7

Feb

Ethiopia’s Concept of Order: The Horn as a Non-Hegemonic Geo-Economic Sociality

Geo-Economy Remapping the Global Geography

In a contested and less collaborative world, we are heading into a new period of uncertainty, witnessing a retreat to economic tribalism, a contest for control of ports and arteries for global trade and power, and militarization of international policy. Trade is seen as war. Interdependence is viewed as vulnerability.

Geo-economy as the economics of geopolitics becomes a macro-trend capturing the new turn to economic nationalism, technological sovereignty and dominance over critical sea lanes as pathways for regional and global primacy. It is in this regard that geo-economy emerges to remap the global geography and remake the international distribution of power.

Geo-economics as the continuation of war by the methods of commerce is an all-encompassing subject incorporating critical technologies and minerals, land and maritime transportation routes and chokepoints, as well as financial instruments ranging from currency to payment systems to export controls.

Geo-economics is the new frontline where the intensified contest for world primacy plays out causing disruption of maritime corridors, geopolitical tensions, geo-economic shocks, and global development emergency.

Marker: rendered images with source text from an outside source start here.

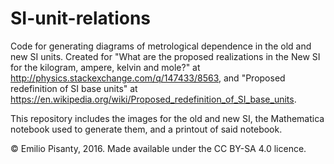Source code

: # SI-unit-relations
Code for generating diagrams of metrological dependence in the old and new SI units. Created for "What are the proposed realizations in the New SI for the kilogram, ampere, kelvin and mole?" at  http://physics.stackexchange.com/q/147433/8563, and "Proposed redefinition of SI base units" at https://en.wikipedia.org/wiki/Proposed_redefinition_of_SI_base_units.

This repository includes the images for the old and new SI, the Mathematica notebook used to generate them, and a printout of said notebook.

© Emilio Pisanty, 2016. Made available under the CC BY-SA 4.0 licence.
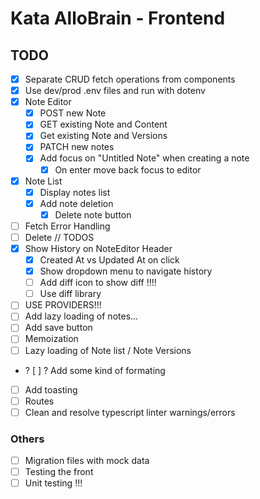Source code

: # Kata AlloBrain - Frontend

## TODO

-   [x] Separate CRUD fetch operations from components
-   [x] Use dev/prod .env files and run with dotenv
-   [x] Note Editor
    -   [x] POST new Note
    -   [x] GET existing Note and Content
    -   [x] Get existing Note and Versions
    -   [x] PATCH new notes
    -   [x] Add focus on "Untitled Note" when creating a note
        -   [x] On enter move back focus to editor
-   [x] Note List
    -   [x] Display notes list
    -   [x] Add note deletion
        -   [x] Delete note button
-   [ ] Fetch Error Handling
-   [ ] Delete // TODOS
-   [x] Show History on NoteEditor Header
    -   [x] Created At vs Updated At on click
    -   [x] Show dropdown menu to navigate history
    -   [ ] Add diff icon to show diff !!!!
    -   [ ] Use diff library
-   [ ] USE PROVIDERS!!!
-   [ ] Add lazy loading of notes...
-   [ ] Add save button
-   [ ] Memoization
-   [ ] Lazy loading of Note list / Note Versions
-   ? [ ] ? Add some kind of formating
-   [ ] Add toasting
-   [ ] Routes
-   [ ] Clean and resolve typescript linter warnings/errors

### Others

-   [ ] Migration files with mock data
-   [ ] Testing the front
-   [ ] Unit testing !!!
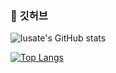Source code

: ### 👋 깃허브
![lusate's GitHub stats](https://github-readme-stats.vercel.app/api?username=lusate&show_icons=true&theme=radical)


[![Top Langs](https://github-readme-stats.vercel.app/api/top-langs/?username=lusate&layout=donut)](https://github.com/lusate/github-readme-stats)


<!--
**lusate/lusate** is a ✨ _special_ ✨ repository because its `README.md` (this file) appears on your GitHub profile.

Here are some ideas to get you started:

- 🔭 I’m currently working on ...
- 🌱 I’m currently learning ...
- 👯 I’m looking to collaborate on ...
- 🤔 I’m looking for help with ...
- 💬 Ask me about ...
- 📫 How to reach me: ...
- 😄 Pronouns: ...
- ⚡ Fun fact: ...
-->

Control of Economic Geography Decides the Future of Power

Control of global economic geography is set to determine the future of international balance of power. We see shades of this global power rebalancing in the form of emerging wars of straits, corridors, land routes, and sea lanes in vital and strategic regions of the world.

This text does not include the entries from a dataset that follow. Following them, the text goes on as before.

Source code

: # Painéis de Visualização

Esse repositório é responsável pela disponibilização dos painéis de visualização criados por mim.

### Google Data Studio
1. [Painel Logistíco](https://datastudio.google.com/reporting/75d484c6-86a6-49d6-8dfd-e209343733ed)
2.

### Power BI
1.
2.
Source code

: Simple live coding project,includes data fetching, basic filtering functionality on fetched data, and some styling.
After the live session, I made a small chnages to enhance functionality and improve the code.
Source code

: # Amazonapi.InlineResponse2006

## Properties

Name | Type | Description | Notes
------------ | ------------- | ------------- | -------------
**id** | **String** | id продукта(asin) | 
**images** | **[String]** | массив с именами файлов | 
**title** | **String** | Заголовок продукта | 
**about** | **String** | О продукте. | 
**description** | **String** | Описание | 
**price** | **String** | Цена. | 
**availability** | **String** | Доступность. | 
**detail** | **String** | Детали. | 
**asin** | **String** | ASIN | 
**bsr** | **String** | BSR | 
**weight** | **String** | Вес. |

In addition to major powers, middle powers and regional actors taking advantage of the global power rebalancing and having freedom of maneuver fiercely compete in strategic regions of the world for control of sea and land routes, commercial and military bases, oil and gas, water resources, critical minerals, farmlands, food, fodder, water resources, strategic resources and markets.  

Nowhere is this more apparent than in the Horn of Africa or the African side of the Red Sea, Gulf of Aden and Indian Ocean. The struggle over economic geography makes the Horn of Africa a chessboard for the power play of regional and extra-regional actors in addition to global powers.

This emergent situation has exacerbated the unresolved and ongoing wars in the Horn, created new fault lines, and derailed geo-economic cooperation and integration efforts championed by regional economic communities, including the Intergovernmental Authority on Development (IGAD).  

The regional and middle powers consider the Horn an arena to project power for influence, leadership, and accumulation of wealth. This conception for external predations sees the Horn as a people-less and state-less space that can be penetrated and exploited to satisfy the wishes and whims of these same external powers deliberately omitting the indigenous  geographic agency and home-grown ideas for a regional order.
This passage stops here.